Use of Fluoroscopically Guided Intra-articular Hip Injection in Differentiating the Pain Source in Concomitant Hip and Lumbar Spine Arthritis
Dhruv B. Pateder, MD, and Marc W. Hungerford, MD
Dr. Pateder was Chief Resident, Johns Hopkins Outpatient Center, Department of Orthopaedic Surgery, Johns Hopkins University School of Medicine, Baltimore, Maryland, at the time this article was written. He is currently practicing spine surgery at the Steadman Hawkins Clinic, Vail/Frisco, Colorado.
Dr. Hungerford is Assistant Professor, Division of Arthritis Surgery, Good Samaritan Hospital, and Department of Orthopaedic Surgery, Johns Hopkins University School of Medicine, Baltimore, Maryland.

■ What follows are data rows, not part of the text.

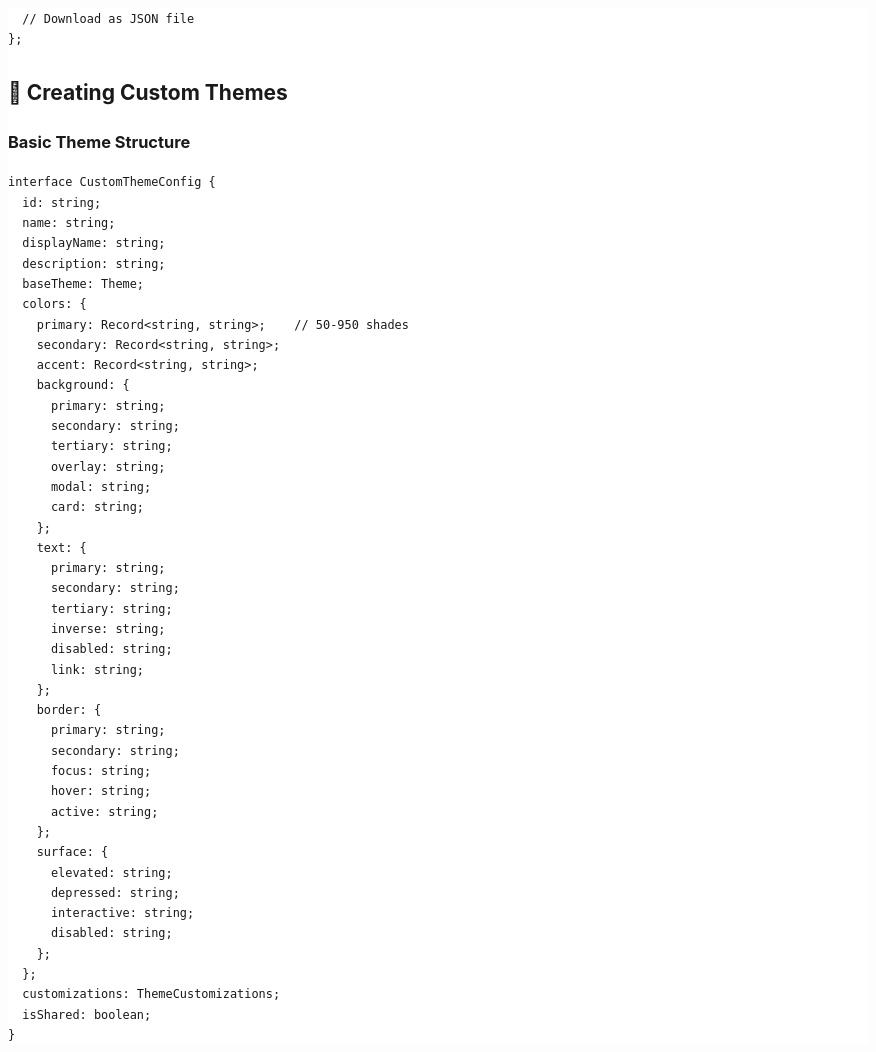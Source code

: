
 ```tsx
  // Download as JSON file
};
```

## 🎨 Creating Custom Themes

### Basic Theme Structure
```tsx
interface CustomThemeConfig {
  id: string;
  name: string;
  displayName: string;
  description: string;
  baseTheme: Theme;
  colors: {
    primary: Record<string, string>;    // 50-950 shades
    secondary: Record<string, string>;
    accent: Record<string, string>;
    background: {
      primary: string;
      secondary: string;
      tertiary: string;
      overlay: string;
      modal: string;
      card: string;
    };
    text: {
      primary: string;
      secondary: string;
      tertiary: string;
      inverse: string;
      disabled: string;
      link: string;
    };
    border: {
      primary: string;
      secondary: string;
      focus: string;
      hover: string;
      active: string;
    };
    surface: {
      elevated: string;
      depressed: string;
      interactive: string;
      disabled: string;
    };
  };
  customizations: ThemeCustomizations;
  isShared: boolean;
}
```
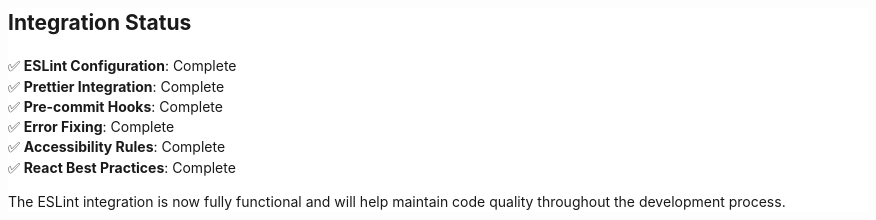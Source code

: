 ## Integration Status

✅ **ESLint Configuration**: Complete  
✅ **Prettier Integration**: Complete  
✅ **Pre-commit Hooks**: Complete  
✅ **Error Fixing**: Complete  
✅ **Accessibility Rules**: Complete  
✅ **React Best Practices**: Complete  

The ESLint integration is now fully functional and will help maintain code quality throughout the development process.


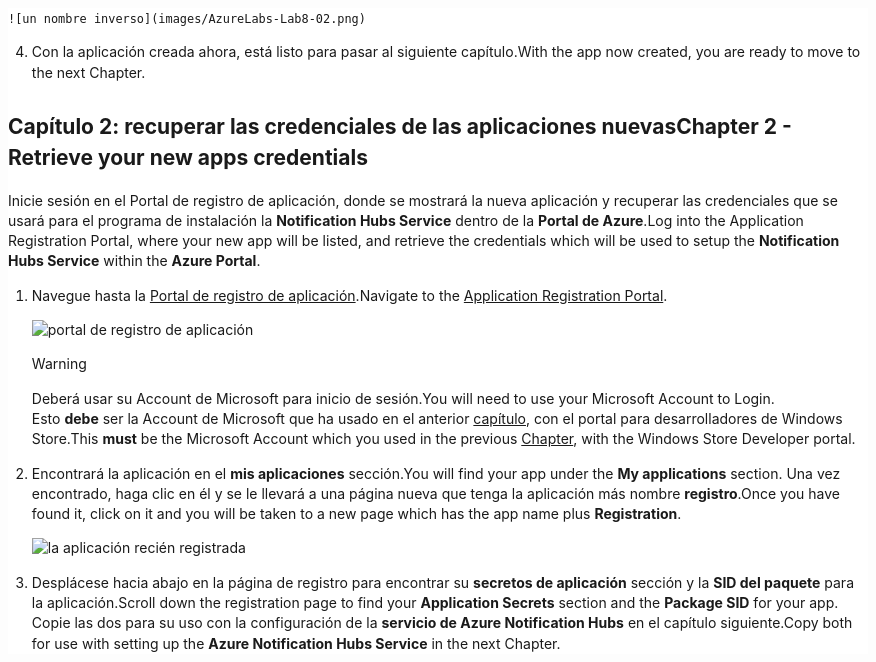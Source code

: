     ![un nombre inverso](images/AzureLabs-Lab8-02.png)

4.  <span data-ttu-id="1a9eb-167">Con la aplicación creada ahora, está listo para pasar al siguiente capítulo.</span><span class="sxs-lookup"><span data-stu-id="1a9eb-167">With the app now created, you are ready to move to the next Chapter.</span></span>

## <a name="chapter-2---retrieve-your-new-apps-credentials"></a><span data-ttu-id="1a9eb-168">Capítulo 2: recuperar las credenciales de las aplicaciones nuevas</span><span class="sxs-lookup"><span data-stu-id="1a9eb-168">Chapter 2 - Retrieve your new apps credentials</span></span>

<span data-ttu-id="1a9eb-169">Inicie sesión en el Portal de registro de aplicación, donde se mostrará la nueva aplicación y recuperar las credenciales que se usará para el programa de instalación la **Notification Hubs Service** dentro de la **Portal de Azure**.</span><span class="sxs-lookup"><span data-stu-id="1a9eb-169">Log into the Application Registration Portal, where your new app will be listed, and retrieve the credentials which will be used to setup the **Notification Hubs Service** within the **Azure Portal**.</span></span>

1.  <span data-ttu-id="1a9eb-170">Navegue hasta la [Portal de registro de aplicación](http://apps.dev.microsoft.com).</span><span class="sxs-lookup"><span data-stu-id="1a9eb-170">Navigate to the [Application Registration Portal](http://apps.dev.microsoft.com).</span></span>

    ![portal de registro de aplicación](images/AzureLabs-Lab8-03.png)

    > [!WARNING] 
    > <span data-ttu-id="1a9eb-172">Deberá usar su Account de Microsoft para inicio de sesión.</span><span class="sxs-lookup"><span data-stu-id="1a9eb-172">You will need to use your Microsoft Account to Login.</span></span>  
    > <span data-ttu-id="1a9eb-173">Esto **debe** ser la Account de Microsoft que ha usado en el anterior [capítulo](#chapter-1---create-an-application-on-the-microsoft-developer-portal), con el portal para desarrolladores de Windows Store.</span><span class="sxs-lookup"><span data-stu-id="1a9eb-173">This **must** be the Microsoft Account which you used in the previous [Chapter](#chapter-1---create-an-application-on-the-microsoft-developer-portal), with the Windows Store Developer portal.</span></span>

2.  <span data-ttu-id="1a9eb-174">Encontrará la aplicación en el **mis aplicaciones** sección.</span><span class="sxs-lookup"><span data-stu-id="1a9eb-174">You will find your app under the **My applications** section.</span></span> <span data-ttu-id="1a9eb-175">Una vez encontrado, haga clic en él y se le llevará a una página nueva que tenga la aplicación más nombre **registro**.</span><span class="sxs-lookup"><span data-stu-id="1a9eb-175">Once you have found it, click on it and you will be taken to a new page which has the app name plus **Registration**.</span></span>

    ![la aplicación recién registrada](images/AzureLabs-Lab8-04.png)

3.  <span data-ttu-id="1a9eb-177">Desplácese hacia abajo en la página de registro para encontrar su **secretos de aplicación** sección y la **SID del paquete** para la aplicación.</span><span class="sxs-lookup"><span data-stu-id="1a9eb-177">Scroll down the registration page to find your **Application Secrets** section and the **Package SID** for your app.</span></span> <span data-ttu-id="1a9eb-178">Copie las dos para su uso con la configuración de la **servicio de Azure Notification Hubs** en el capítulo siguiente.</span><span class="sxs-lookup"><span data-stu-id="1a9eb-178">Copy both for use with setting up the **Azure Notification Hubs Service** in the next Chapter.</span></span>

We retrospectively tested the effectiveness of fluoroscopically guided intra- articular hip injection in differentiating the pain generator in patients with atypical lower extremity pain and concomitant radiographic hip and spine arthritis. After the hip injection, 74 of 83 patients had pain relief (pain score improvement, 7.2 to 2.7) and functional improvement (Harris hip score [HHS] improvement, 54.3 to 80.4). Of those 74 patients, 50 (mean preoperative HHS, 60.3) went on to hip arthroplasty (for 48 of these 50, mean HHS increased to 84.4); the other 24 patients are being treated nonoperatively so far. The 11 patients who did not experience pain relief (9 after initial injection plus 2 after total hip arthroplasty) were found to have spinal pathology and were treated accordingly. Statistics: sensitivity, 100%; specificity, 81%; positive predictive value, 97%; negative predictive value, 100%.